WHAT NEEDS TO BE DONE:
Reproduce each entry exactly as written.
# # # #
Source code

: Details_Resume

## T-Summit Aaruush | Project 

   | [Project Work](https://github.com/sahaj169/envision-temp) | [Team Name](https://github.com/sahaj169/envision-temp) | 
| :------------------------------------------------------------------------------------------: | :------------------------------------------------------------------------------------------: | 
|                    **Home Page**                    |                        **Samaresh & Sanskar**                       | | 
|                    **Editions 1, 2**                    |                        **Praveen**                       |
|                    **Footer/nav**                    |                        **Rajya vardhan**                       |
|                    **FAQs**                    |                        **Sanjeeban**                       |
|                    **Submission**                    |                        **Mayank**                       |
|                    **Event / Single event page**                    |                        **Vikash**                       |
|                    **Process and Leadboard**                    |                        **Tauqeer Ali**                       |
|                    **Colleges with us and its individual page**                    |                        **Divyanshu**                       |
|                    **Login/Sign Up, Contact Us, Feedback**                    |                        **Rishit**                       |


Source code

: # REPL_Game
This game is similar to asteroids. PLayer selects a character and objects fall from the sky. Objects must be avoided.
# # # #
SOLVED PROBLEM:
Source code

: Details_Resume

## T-Summit Aaruush | Project 

   | [Project Work](https://github.com/sahaj169/envision-temp) | [Team Name](https://github.com/sahaj169/envision-temp) | 
| :------------------------------------------------------------------------------------------: | :------------------------------------------------------------------------------------------: | 
|                    **Home Page**                    |                        **Samaresh & Sanskar**                       | | 
|                    **Editions 1, 2**                    |                        **Praveen**                       |
|                    **Footer/nav**                    |                        **Rajya vardhan**                       |
|                    **FAQs**                    |                        **Sanjeeban**                       |
|                    **Submission**                    |                        **Mayank**                       |
|                    **Event / Single event page**                    |                        **Vikash**                       |
|                    **Process and Leadboard**                    |                        **Tauqeer Ali**                       |
|                    **Colleges with us and its individual page**                    |                        **Divyanshu**                       |
|                    **Login/Sign Up, Contact Us, Feedback**                    |                        **Rishit**                       |


Source code

: # REPL_Game
This game is similar to asteroids. PLayer selects a character and objects fall from the sky. Objects must be avoided.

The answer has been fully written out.